I still think that C++ cannot be fully appreciated or used by people who would not be able to solve the same problems in C.

Well, that's quite possibly true. I was a long time C hacker before moving to C++. I generally understand C++ in terms of what it's doing under the hood. There are few mysteries. Much of what it does is the same sort of algorithmic code as C except it's vastly easier to write because it automates away the tedium.

Which is why I also think that C++ hate is generally misguided, and a knee-jerk reaction of die-hards.

Comment Re:Let it die (Score 1) 332

Ha, great post. However:

1. Why isn't FORTH used more widely? Why is it better than C? Why don't you write an OS kernel in FORTH?
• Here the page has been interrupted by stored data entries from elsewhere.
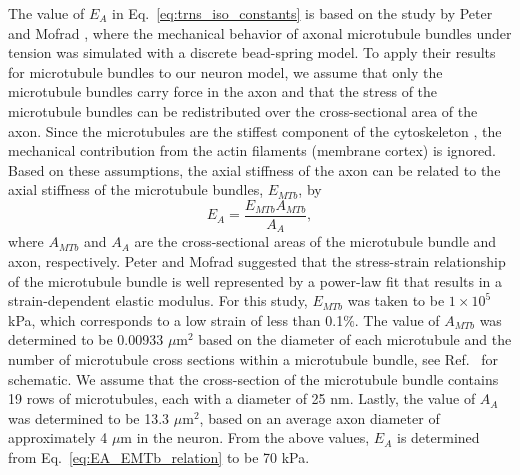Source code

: \documentclass[]{interact}
\begin{document}
The value of $E_A$ in Eq.\ \eqref{eq:trns_iso_constants} is based on the study by Peter and Mofrad \citep{Peter:2012fc}, where the mechanical behavior of axonal microtubule bundles under tension was simulated with a discrete bead-spring model. To apply their results for microtubule bundles to our neuron model, we assume that only the microtubule bundles carry force in the axon and that the stress of the microtubule bundles can be redistributed over the cross-sectional area of the axon. Since the microtubules are the stiffest component of the cytoskeleton \citep{Fletcher:2010ku}, the mechanical contribution from the actin filaments (membrane cortex) is ignored. Based on these assumptions, the axial stiffness of the axon can be related to the axial stiffness of the microtubule bundles, $E_{MTb}$, by
%
\begin{equation}
E_A = \frac{E_{MTb} A_{MTb}}{A_A},
\label{eq:EA_EMTb_relation}
\end{equation}
%
where $A_{MTb}$ and $A_A$ are the cross-sectional areas of the microtubule bundle and axon, respectively. Peter and Mofrad \citep{Peter:2012fc} suggested that the stress-strain relationship of the microtubule bundle is well represented by a power-law fit that results in a strain-dependent elastic modulus. For this study, $E_{MTb}$ was taken to be $1\times 10^5$ kPa, which corresponds to a low strain of less than 0.1$\%$. The value of $A_{MTb}$ was determined to be 0.00933 $\mu$m${}^2$ based on the diameter of each microtubule and the number of microtubule cross sections within a microtubule bundle, see Ref.\ \citep{Peter:2012fc} for schematic. We assume that the cross-section of the microtubule bundle contains 19 rows of microtubules, each with a diameter of 25 nm. Lastly, the value of $A_A$ was determined to be 13.3 $\mu$m${}^2$, based on an average axon diameter of approximately 4 $\mu$m in the neuron. From the above values, $E_A$ is determined from Eq.\ \eqref{eq:EA_EMTb_relation} to be 70 kPa. 
\end{document}
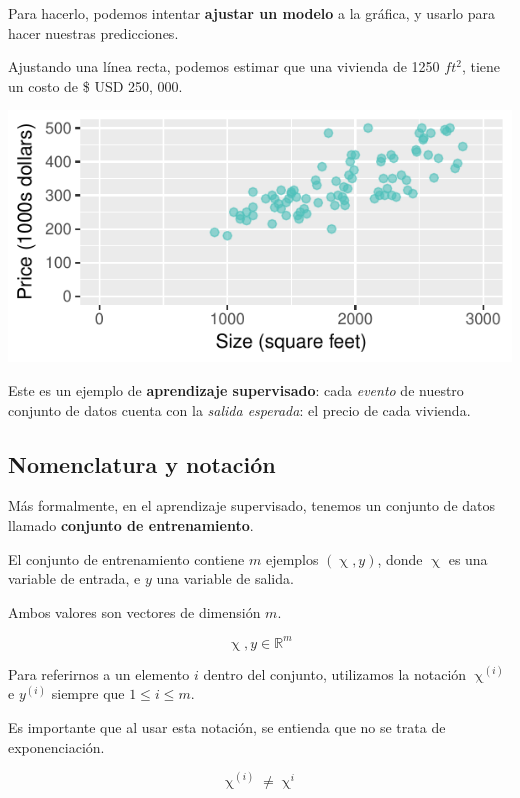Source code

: \documentclass[twoside,twocolumn]{article}
\newcommand{\realset}{\mathbb{R}} %
\begin{document}
        Para hacerlo, podemos intentar \textbf{ajustar un modelo} a la gráfica,
        y usarlo para hacer nuestras predicciones.

        Ajustando una línea recta, podemos estimar que una vivienda de
        1250 $ft^2$, tiene un costo de \$ USD 250, 000.

        \includegraphics[width=\columnwidth, page = 3]{housePrices.pdf}
        
        Este es un ejemplo de \textbf{aprendizaje supervisado}: cada
        \textit{evento} de nuestro conjunto de datos cuenta con la 
        \textit{salida esperada}: el precio de cada vivienda.

        \subsection{Nomenclatura y notación}
          Más formalmente, en el aprendizaje supervisado, tenemos un conjunto
          de datos llamado \textbf{conjunto de entrenamiento}.

          El conjunto de entrenamiento contiene $m$ ejemplos $(\upchi, y)$, donde
          $\upchi$ es una variable de entrada, e $y$ una variable de salida.

          Ambos valores son vectores de dimensión $m$.

          \[
            \upchi
            ,
            y \in \realset^{m}
          \]

          Para referirnos a un elemento $i$ dentro del conjunto, utilizamos la notación
          $\upchi^{(i)}$ e $y^{(i)}$ siempre que $1 \leq i \leq m$.

          Es importante que al usar esta notación, se entienda que no se
          trata de exponenciación.
        
          \[
            \upchi^{(i)} \ne \upchi^i
          \]
\end{document}
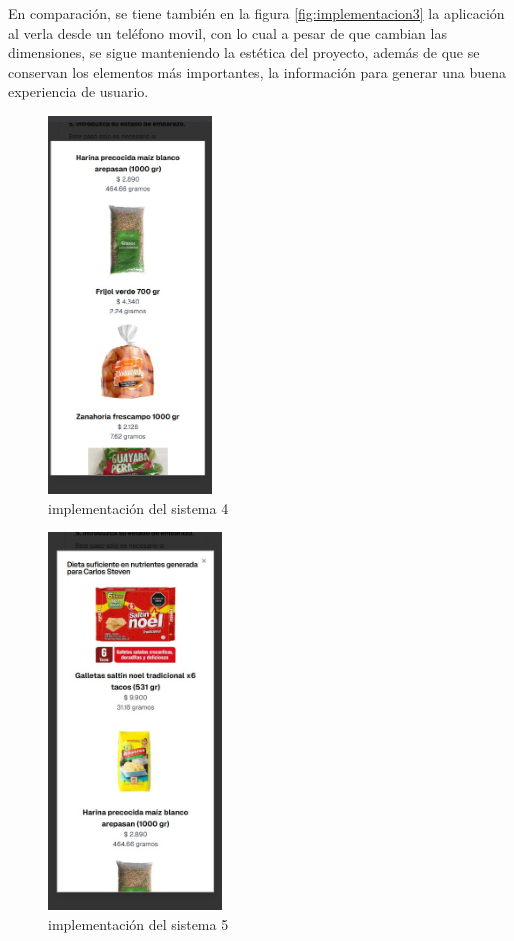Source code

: En comparaci\'on, se tiene tambi\'en en la figura \ref{fig:implementacion3} la aplicaci\'on al verla desde un tel\'efono movil, con lo cual a pesar de que cambian las dimensiones, se sigue manteniendo la est\'etica del proyecto, adem\'as de que se conservan los elementos m\'as importantes, la informaci\'on para generar una buena experiencia de usuario.

\begin{figure}[H]
    \centering
    \includegraphics[height=10cm]{img/implementacion/implementacion2.jpeg}
    \caption{implementaci\'on del sistema 4}
    \label{fig:implementacion4}
\end{figure}

\begin{figure}[H]
    \centering
    \includegraphics[height=10cm]{img/implementacion/implementacion3.jpeg}
    \caption{implementaci\'on del sistema 5}
    \label{fig:implementacion5}
\end{figure}


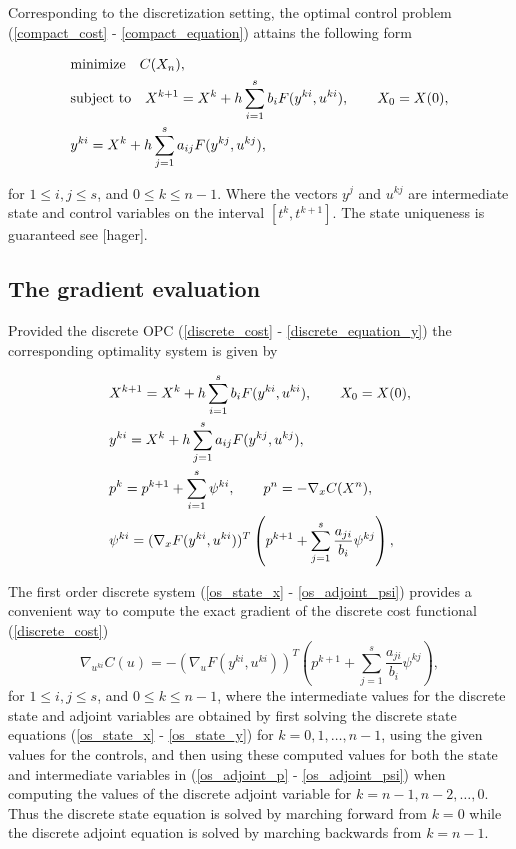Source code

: \documentclass[a4paper,10pt, english]{article}
\newcommand{\D}{\displaystyle}
\begin{document}
 Corresponding to the discretization setting, the optimal control problem (\ref{compact_cost} -  \ref{compact_equation})  attains the following form
 
 \begin{align}
  \D
  & \mbox{minimize}\quad C(X_n), \label{discrete_cost}\\
  & \mbox{subject to} \quad X^{k+1}  = X^k + h\sum_{i=1}^{s}b_iF(y^{ki}, u^{ki}), \qquad X_0 = X(0), \label{discrete_equation_x}\\
  & y^{ki} = X^k + h\sum_{j=1}^{s}a_{ij}F(y^{kj}, u^{kj}),\label{discrete_equation_y}
  \end{align}
 
 for $1\leq i, j\leq s$, and $0\leq k\leq n-1$.
 Where the vectors $y^j$ and $u^{kj}$ are intermediate state and control variables on the interval $[t^k, t^{k+1}]$. The state uniqueness is guaranteed see [hager]. 
 
 
 

\newpage
\subsection{The gradient evaluation}
Provided the discrete OPC (\ref{discrete_cost} - \ref{discrete_equation_y}) the corresponding  optimality system  is given by

  \begin{align}
   \D
    & X^{k+1}  = X^k + h\sum_{i=1}^{s}b_iF(y^{ki}, u^{ki}), \qquad X_0 = X(0),   \label{os_state_x}\\
 	& y^{ki} = X^k + h\sum_{j=1}^{s}a_{ij}F(y^{kj}, u^{kj}),   \label{os_state_y}\\
 	& p^k = p^{k+1} + \sum_{i=1}^{s}\psi^{ki}, \qquad p^n = - \nabla_xC(X^n),  \label{os_adjoint_p}\\
 	& \psi^{ki} = (\nabla_x F(y^{ki}, u^{ki}))^{T} \left( p^{k+1} + \sum_{j=1}^{s} \frac{a_{ji}}{b_i}\psi^{kj}\right), \label{os_adjoint_psi} 
   \end{align}

The first order discrete system (\ref{os_state_x} - \ref{os_adjoint_psi}) provides a convenient way to compute the exact gradient of the discrete cost functional (\ref{discrete_cost})
\begin{equation}
\nabla_{u^{ki}} C(u) = - (\nabla_u F(y^{ki}, u^{ki}))^{T} \left( p^{k+1} + \sum_{j=1}^{s}\frac{a_{ji}}{b_i}\psi^{kj}\right), 
\label{discretegradient}
 \end{equation}  
 for $1\leq i, j\leq s$, and $0\leq k\leq n-1$, where the intermediate values for the discrete state and adjoint variables are obtained by first
 solving the discrete state equations (\ref{os_state_x} - \ref{os_state_y}) for $k=0, 1, \dots, n-1$, using the given values for the controls, and then using these computed values for both the state and intermediate variables in (\ref{os_adjoint_p} - \ref{os_adjoint_psi}) when computing the values of the discrete adjoint variable for $k=n-1, n-2, \dots, 0$. Thus the discrete state equation is solved by marching forward from 
 $ k = 0$ while the discrete adjoint equation is solved by marching backwards from $k = n-1$.
 
\end{document}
2. GNOME is losing ground, for good reasons. There are other mature DEs, luckily. Hurray for freedom! Poettering is a raging lunatic. Hurray for diversity!

3. How is your attitude at the end of your post different from an ivory tower elitist?

Comment Re:Then switch language (Score 2) 332

While I agree with your arguments, I guess the real question is: where do you prefer your complexity to be? With C, the complexity is in the code, and very obvious. With C++, complexity can be "conceptualized", and delegated to the compiler. After using (and abusing) both C and C++ (a turbulent relationship with a lot of love and hate), my gut feeling is that C is probably better for system programming than C++.

The reasons have been discussed so many times by people far more qualified than me. My personal reasons:

1. The C++ language is still a moving target. You should be re-writing old code if you want to keep it conceptually clean, using the latest C++ standard.
2. For some problems, I prefer to have the complexity right in front of my eyes. In C, the code does all the talking (although it does speak a horrendous dialect). While shifting the complexity to the language is very useful, it can create subtle problems with interpretation by the human reader. I still think that C++ cannot be fully appreciated or used by people who would not be able to solve the same problems in C.

Comment Re:Well, I'll tell you why I'm not interested.. (Score 1) 332

Well, good then. If your feelings are more important to you than programming then this might be a good choice for you.

Programming is hard, and kernel programming is hard and a very responsible job. No matter the field, at such places the air is thin and people are allowed more personality than a common drone. You can even deal with it or not, it's no one's loss either way.